*** Supplied records Section Begins ***

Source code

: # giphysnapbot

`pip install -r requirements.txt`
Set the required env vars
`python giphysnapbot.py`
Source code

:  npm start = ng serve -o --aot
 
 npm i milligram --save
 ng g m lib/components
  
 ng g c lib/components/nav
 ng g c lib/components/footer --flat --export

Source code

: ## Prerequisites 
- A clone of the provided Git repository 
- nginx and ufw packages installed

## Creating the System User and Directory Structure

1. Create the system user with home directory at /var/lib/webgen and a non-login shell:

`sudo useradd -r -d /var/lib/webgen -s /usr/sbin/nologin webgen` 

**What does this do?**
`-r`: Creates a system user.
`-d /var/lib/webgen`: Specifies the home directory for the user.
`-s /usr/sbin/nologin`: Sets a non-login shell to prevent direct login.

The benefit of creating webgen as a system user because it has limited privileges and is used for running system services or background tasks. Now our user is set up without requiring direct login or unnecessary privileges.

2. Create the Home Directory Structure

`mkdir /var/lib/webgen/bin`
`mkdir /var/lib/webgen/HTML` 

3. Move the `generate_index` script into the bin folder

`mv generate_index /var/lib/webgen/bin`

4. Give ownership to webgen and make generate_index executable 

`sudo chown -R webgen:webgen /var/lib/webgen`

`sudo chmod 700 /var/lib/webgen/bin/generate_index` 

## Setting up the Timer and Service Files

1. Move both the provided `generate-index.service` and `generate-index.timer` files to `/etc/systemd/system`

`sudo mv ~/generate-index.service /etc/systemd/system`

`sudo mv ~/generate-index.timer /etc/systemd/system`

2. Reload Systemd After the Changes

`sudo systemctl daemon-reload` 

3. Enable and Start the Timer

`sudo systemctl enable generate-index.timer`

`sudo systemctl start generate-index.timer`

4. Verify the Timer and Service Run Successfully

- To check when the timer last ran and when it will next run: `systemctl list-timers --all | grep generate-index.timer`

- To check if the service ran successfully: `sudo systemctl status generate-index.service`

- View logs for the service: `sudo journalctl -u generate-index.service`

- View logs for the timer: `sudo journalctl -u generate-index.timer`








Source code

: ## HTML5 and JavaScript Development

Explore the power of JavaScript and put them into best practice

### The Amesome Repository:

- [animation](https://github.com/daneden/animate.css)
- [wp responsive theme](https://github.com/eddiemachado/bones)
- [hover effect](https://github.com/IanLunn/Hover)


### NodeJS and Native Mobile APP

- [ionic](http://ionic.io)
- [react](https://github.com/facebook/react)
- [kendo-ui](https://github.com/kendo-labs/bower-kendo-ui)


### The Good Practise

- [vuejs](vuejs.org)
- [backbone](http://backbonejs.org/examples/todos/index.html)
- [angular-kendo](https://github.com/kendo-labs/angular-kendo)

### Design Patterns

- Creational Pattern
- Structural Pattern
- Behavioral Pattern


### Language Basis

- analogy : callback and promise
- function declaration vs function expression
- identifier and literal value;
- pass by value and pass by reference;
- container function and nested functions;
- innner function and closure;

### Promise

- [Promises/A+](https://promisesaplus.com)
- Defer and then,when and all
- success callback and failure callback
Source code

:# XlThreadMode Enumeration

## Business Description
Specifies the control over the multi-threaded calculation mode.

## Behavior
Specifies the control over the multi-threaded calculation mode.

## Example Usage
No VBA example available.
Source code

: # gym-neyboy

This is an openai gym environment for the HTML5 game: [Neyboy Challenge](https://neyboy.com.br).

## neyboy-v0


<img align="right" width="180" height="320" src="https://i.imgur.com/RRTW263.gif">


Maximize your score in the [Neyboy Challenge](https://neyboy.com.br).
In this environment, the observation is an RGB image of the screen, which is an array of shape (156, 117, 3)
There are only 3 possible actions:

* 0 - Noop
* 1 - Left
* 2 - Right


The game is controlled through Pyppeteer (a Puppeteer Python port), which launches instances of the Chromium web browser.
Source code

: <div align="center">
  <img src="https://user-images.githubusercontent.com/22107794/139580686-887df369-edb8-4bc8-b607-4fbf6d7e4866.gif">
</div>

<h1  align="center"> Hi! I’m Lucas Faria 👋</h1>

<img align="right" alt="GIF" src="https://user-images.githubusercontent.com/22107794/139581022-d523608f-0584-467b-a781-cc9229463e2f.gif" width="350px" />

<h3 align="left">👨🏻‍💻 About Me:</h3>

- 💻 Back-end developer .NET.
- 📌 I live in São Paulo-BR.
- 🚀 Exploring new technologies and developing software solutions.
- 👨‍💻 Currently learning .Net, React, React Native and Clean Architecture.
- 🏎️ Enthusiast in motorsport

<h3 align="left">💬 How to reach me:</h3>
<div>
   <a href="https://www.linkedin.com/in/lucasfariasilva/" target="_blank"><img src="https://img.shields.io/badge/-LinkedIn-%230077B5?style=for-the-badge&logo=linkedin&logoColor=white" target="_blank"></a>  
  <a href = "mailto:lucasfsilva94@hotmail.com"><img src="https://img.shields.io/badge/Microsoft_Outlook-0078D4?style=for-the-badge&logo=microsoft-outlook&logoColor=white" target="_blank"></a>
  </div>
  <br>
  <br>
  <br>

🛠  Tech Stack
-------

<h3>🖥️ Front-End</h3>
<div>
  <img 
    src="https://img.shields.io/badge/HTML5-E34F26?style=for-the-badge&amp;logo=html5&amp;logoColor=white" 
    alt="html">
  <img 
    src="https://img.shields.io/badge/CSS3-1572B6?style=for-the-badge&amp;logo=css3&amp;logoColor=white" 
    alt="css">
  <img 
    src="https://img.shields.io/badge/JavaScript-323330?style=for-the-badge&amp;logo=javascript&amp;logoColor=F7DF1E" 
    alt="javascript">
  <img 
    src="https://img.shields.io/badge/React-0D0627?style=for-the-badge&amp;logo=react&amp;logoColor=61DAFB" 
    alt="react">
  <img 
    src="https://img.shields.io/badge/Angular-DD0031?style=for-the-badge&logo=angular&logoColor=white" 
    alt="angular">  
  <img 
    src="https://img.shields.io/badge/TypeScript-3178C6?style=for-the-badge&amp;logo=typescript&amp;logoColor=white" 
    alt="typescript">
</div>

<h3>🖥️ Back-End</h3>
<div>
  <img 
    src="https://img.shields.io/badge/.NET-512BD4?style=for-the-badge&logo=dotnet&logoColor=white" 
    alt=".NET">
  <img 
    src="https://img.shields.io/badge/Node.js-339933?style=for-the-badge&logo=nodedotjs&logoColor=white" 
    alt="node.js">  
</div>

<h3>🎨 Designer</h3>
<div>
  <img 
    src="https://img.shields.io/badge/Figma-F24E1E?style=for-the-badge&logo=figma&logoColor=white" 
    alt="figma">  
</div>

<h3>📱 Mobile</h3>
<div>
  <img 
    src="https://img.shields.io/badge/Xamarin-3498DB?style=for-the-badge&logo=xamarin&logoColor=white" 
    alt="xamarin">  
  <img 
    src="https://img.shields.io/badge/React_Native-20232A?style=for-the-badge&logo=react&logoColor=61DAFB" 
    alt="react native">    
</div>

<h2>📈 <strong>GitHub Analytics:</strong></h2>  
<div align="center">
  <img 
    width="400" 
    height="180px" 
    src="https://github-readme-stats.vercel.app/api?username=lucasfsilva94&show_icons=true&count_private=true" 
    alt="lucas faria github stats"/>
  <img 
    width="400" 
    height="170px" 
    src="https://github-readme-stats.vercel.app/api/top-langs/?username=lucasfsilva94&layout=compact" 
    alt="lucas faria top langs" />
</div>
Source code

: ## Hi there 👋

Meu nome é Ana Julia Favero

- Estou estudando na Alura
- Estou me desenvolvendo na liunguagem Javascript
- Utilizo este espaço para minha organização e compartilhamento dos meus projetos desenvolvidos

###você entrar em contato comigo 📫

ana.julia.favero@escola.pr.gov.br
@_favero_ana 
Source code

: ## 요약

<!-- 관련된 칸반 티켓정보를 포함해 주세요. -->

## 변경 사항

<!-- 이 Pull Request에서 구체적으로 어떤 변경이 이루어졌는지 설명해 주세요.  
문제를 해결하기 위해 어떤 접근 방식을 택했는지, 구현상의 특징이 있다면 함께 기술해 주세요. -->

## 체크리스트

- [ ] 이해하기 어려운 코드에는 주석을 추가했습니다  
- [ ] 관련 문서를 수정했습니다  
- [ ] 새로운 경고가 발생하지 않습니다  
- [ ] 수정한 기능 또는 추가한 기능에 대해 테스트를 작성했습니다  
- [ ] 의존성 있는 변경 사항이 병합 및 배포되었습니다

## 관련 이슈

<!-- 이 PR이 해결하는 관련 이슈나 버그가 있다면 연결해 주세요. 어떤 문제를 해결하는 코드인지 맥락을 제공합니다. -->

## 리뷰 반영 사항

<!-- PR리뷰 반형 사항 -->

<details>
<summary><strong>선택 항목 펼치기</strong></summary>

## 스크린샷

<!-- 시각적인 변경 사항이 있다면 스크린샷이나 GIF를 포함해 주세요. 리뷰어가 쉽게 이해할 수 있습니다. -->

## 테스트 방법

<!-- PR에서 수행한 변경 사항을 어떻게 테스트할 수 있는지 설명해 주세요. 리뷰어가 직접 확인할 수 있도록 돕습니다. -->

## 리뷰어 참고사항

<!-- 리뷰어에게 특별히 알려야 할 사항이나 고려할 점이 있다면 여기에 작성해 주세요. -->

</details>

*** Supplied records Section Ends ***

### Exercise brief:
Repeat word for word the lines above that run from the line containing "## Example Usage" through the line containing "Lucas Faria 👋</h1>", both ends included, and nothing else.

### Result of this task:
## Example Usage
No VBA example available.
Source code

: # gym-neyboy

This is an openai gym environment for the HTML5 game: [Neyboy Challenge](https://neyboy.com.br).

## neyboy-v0


<img align="right" width="180" height="320" src="https://i.imgur.com/RRTW263.gif">


Maximize your score in the [Neyboy Challenge](https://neyboy.com.br).
In this environment, the observation is an RGB image of the screen, which is an array of shape (156, 117, 3)
There are only 3 possible actions:

* 0 - Noop
* 1 - Left
* 2 - Right


The game is controlled through Pyppeteer (a Puppeteer Python port), which launches instances of the Chromium web browser.
Source code

: <div align="center">
  <img src="https://user-images.githubusercontent.com/22107794/139580686-887df369-edb8-4bc8-b607-4fbf6d7e4866.gif">
</div>

<h1  align="center"> Hi! I’m Lucas Faria 👋</h1>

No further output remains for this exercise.